Source texts of formatted documents
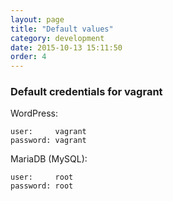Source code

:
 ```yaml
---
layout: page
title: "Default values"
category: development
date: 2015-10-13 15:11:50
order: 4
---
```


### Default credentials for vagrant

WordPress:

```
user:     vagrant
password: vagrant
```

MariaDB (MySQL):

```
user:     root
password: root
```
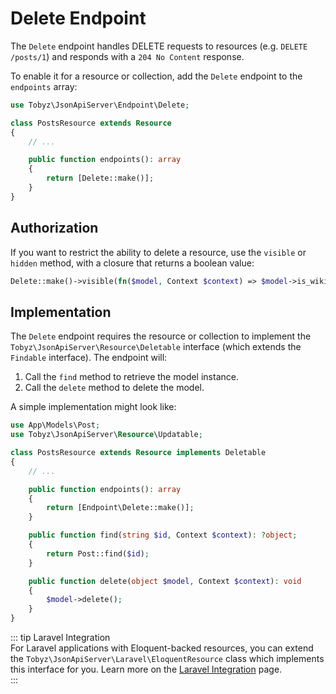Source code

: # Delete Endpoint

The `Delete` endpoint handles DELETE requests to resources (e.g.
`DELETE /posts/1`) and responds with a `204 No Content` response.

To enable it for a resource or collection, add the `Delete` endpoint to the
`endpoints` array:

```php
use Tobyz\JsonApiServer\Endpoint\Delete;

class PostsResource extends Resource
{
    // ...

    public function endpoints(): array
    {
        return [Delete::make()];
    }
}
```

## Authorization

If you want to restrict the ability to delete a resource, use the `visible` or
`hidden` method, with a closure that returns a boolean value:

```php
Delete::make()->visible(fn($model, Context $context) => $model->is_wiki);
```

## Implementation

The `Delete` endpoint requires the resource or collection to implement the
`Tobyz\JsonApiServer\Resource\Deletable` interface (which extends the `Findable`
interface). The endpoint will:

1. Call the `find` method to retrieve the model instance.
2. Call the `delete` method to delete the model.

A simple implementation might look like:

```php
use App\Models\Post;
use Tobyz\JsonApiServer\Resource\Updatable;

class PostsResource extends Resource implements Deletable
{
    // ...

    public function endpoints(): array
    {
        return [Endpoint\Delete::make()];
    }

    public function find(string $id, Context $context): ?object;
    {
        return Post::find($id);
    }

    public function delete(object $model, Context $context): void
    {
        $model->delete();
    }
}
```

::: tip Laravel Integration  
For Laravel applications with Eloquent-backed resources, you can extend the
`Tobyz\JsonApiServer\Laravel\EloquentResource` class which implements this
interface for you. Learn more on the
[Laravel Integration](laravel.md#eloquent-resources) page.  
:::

* Task requirements *
Please reproduce every record exactly as written, excluding the pictures.

* Solution to the exercise *
Source code

:
 ```yaml
---
layout: page
title: "Default values"
category: development
date: 2015-10-13 15:11:50
order: 4
---
```


### Default credentials for vagrant

WordPress:

```
user:     vagrant
password: vagrant
```

MariaDB (MySQL):

```
user:     root
password: root
```
Source code

: # Delete Endpoint

The `Delete` endpoint handles DELETE requests to resources (e.g.
`DELETE /posts/1`) and responds with a `204 No Content` response.

To enable it for a resource or collection, add the `Delete` endpoint to the
`endpoints` array:

```php
use Tobyz\JsonApiServer\Endpoint\Delete;

class PostsResource extends Resource
{
    // ...

    public function endpoints(): array
    {
        return [Delete::make()];
    }
}
```

## Authorization

If you want to restrict the ability to delete a resource, use the `visible` or
`hidden` method, with a closure that returns a boolean value:

```php
Delete::make()->visible(fn($model, Context $context) => $model->is_wiki);
```

## Implementation

The `Delete` endpoint requires the resource or collection to implement the
`Tobyz\JsonApiServer\Resource\Deletable` interface (which extends the `Findable`
interface). The endpoint will:

1. Call the `find` method to retrieve the model instance.
2. Call the `delete` method to delete the model.

A simple implementation might look like:

```php
use App\Models\Post;
use Tobyz\JsonApiServer\Resource\Updatable;

class PostsResource extends Resource implements Deletable
{
    // ...

    public function endpoints(): array
    {
        return [Endpoint\Delete::make()];
    }

    public function find(string $id, Context $context): ?object;
    {
        return Post::find($id);
    }

    public function delete(object $model, Context $context): void
    {
        $model->delete();
    }
}
```

::: tip Laravel Integration  
For Laravel applications with Eloquent-backed resources, you can extend the
`Tobyz\JsonApiServer\Laravel\EloquentResource` class which implements this
interface for you. Learn more on the
[Laravel Integration](laravel.md#eloquent-resources) page.  
:::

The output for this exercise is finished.